How do Haar Cascades work in OpenCV?

P

Pudjak2021-12-03 09:00:36

OpenCV

Pudjak, 2021-12-03 09:00:36

Can you explain in plain language how it works?
Let's say there is some image on which faces need to be determined, and we pass it through this algorithm.
In it we have black and white masks and features 24 by 24 in size. There are also 25 levels of some kind.

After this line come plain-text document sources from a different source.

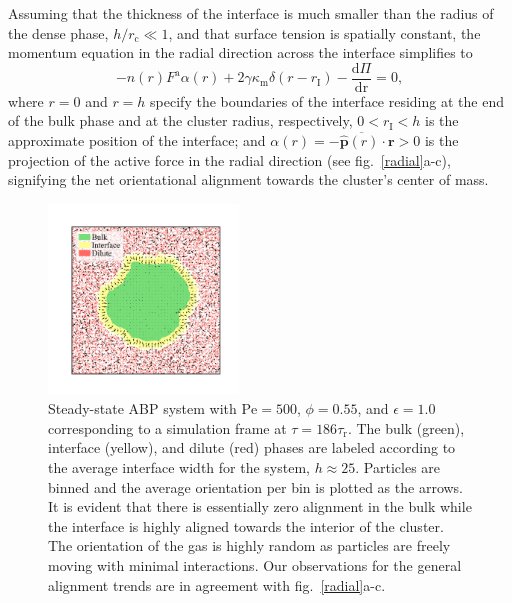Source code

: \documentclass[twoside,twocolumn,9pt]{article}
\begin{document}

Assuming that the thickness of the interface is much smaller than the radius of the dense phase, $h/r_\text{c}\ll 1$, and that surface tension is spatially constant, the momentum equation in the radial direction across the interface simplifies to 
\begin{equation}
    -n(r)F^\text{a}\alpha(r)+2\gamma \kappa_\text{m} \delta(r-r_\text{I}) -\frac{\mathrm{d}\Pi}{\mathrm{dr}}=0,
    \label{eq:bl1}
\end{equation}
where $r=0$ and $r=h$ specify the boundaries of the interface residing at the end of the bulk phase and at the cluster radius, respectively, $0<r_\text{I}<h$ is the approximate position of the interface; and $\alpha(r)=\overline{-\hat{\mathbf{p}}(r)\cdot \mathbf{r}}>0$ is the projection of the active force in the radial direction (see fig.~\ref{radial}a-c), signifying the net orientational alignment towards the cluster's center of mass. 

\begin{figure}[ht!]
\centering
  \includegraphics[width=0.45\textwidth, trim={1.8cm 1.6cm 1.5cm 1.8cm},clip]{figure_6.png}
  \caption{Steady-state ABP system with $\mathrm{Pe}=500$, $\phi=0.55$, and $\epsilon=1.0$ corresponding to a simulation frame at $\tau=186\tau_\text{r}$. The bulk (green), interface (yellow), and dilute (red) phases are labeled according to the average interface width for the system, $h\approx25$. Particles are binned and the average orientation per bin is plotted as the arrows. It is evident that there is essentially zero alignment in the bulk while the interface is highly aligned towards the interior of the cluster.  The orientation of the gas is highly random as particles are freely moving with minimal interactions.  Our observations for the general alignment trends are in agreement with fig.~\ref{radial}a-c.}
  \label{surfacetense}
\end{figure}
\end{document}
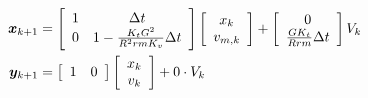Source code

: \begin{align}
  \bm x_{k+1} &= \left[
  \begin{array}{cc}
    1 & \Delta t \\
    0 & 1 - \frac{K_t G^2}{R^2rmK_v} \Delta t
  \end{array}
  \right] \left[
  \begin{array}{c}
    x_k \\
    v_{m,k} \\
  \end{array}
  \right] + \left[
  \begin{array}{c}
    0 \\
    \frac{GK_t}{Rrm} \Delta t
  \end{array}
  \right] V_k \\
  \bm y_{k+1} &= \left[
  \begin{array}{cc}
    1 & 0
  \end{array}
  \right] \left[
  \begin{array}{c}
    x_k \\
    v_k \\
  \end{array}
  \right] + 0 \cdot V_k
\end{align}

So what happens to them in the end?
I guess the type of sign is 24 by 24 we go through the entire image. On each such pass, we also pass with masks to determine whether a person can be in this place or not (if so, how?). As a result, we have an image with several marks 24 by 24, on which, in theory, the face. And how will it ultimately be decided whether this face is in the whole image?

Reply

Answer the question

In order to leave comments, you need to log in

1 answer(s)

V

Vindicar, 2021-12-03
@Vindicar

"Haar sign" is a rectangular filter divided into two areas - light and dark. This filter is applied to some area of the image (window). The value (response) of the feature is the sum of the brightness of the image pixels in the bright area minus the sum of the brightness of the pixels in the dark area. If this difference exceeds a certain threshold, then we consider that the given filter gave a response in the given place of the image.
This is a primitive classifier. When training a Haar classifier using the boosting algorithm, a set of such primitive classifiers is added to one composite classifier. But such a classifier either works for a long time or gives a lot of false positives. Even a 0.01% chance is a lot considering how many possible windows (possible face positions) an image can have.
Therefore, it uses the principle of "attention cascade". A chain of several composite classifiers is formed in such a way that each subsequent one sifts out as many negative examples as possible, but at the same time misses all or almost all positive ones (detection rate> 95%). This allows us to confine ourselves to calculating relatively fast and simple composite classifiers for the vast majority of windows in the image.
In the end, several nearby windows can be merged into one using non-maximum suppression. This is necessary, since the face can fall into several neighboring windows at once, slightly offset relative to each other.
If in the end we have responses, then we know the positions and sizes of possible faces in the image. And then there are heuristics based on this information. For example, if we want a close-up, then we can reject the image if the largest face occupies less than 75% of the image area.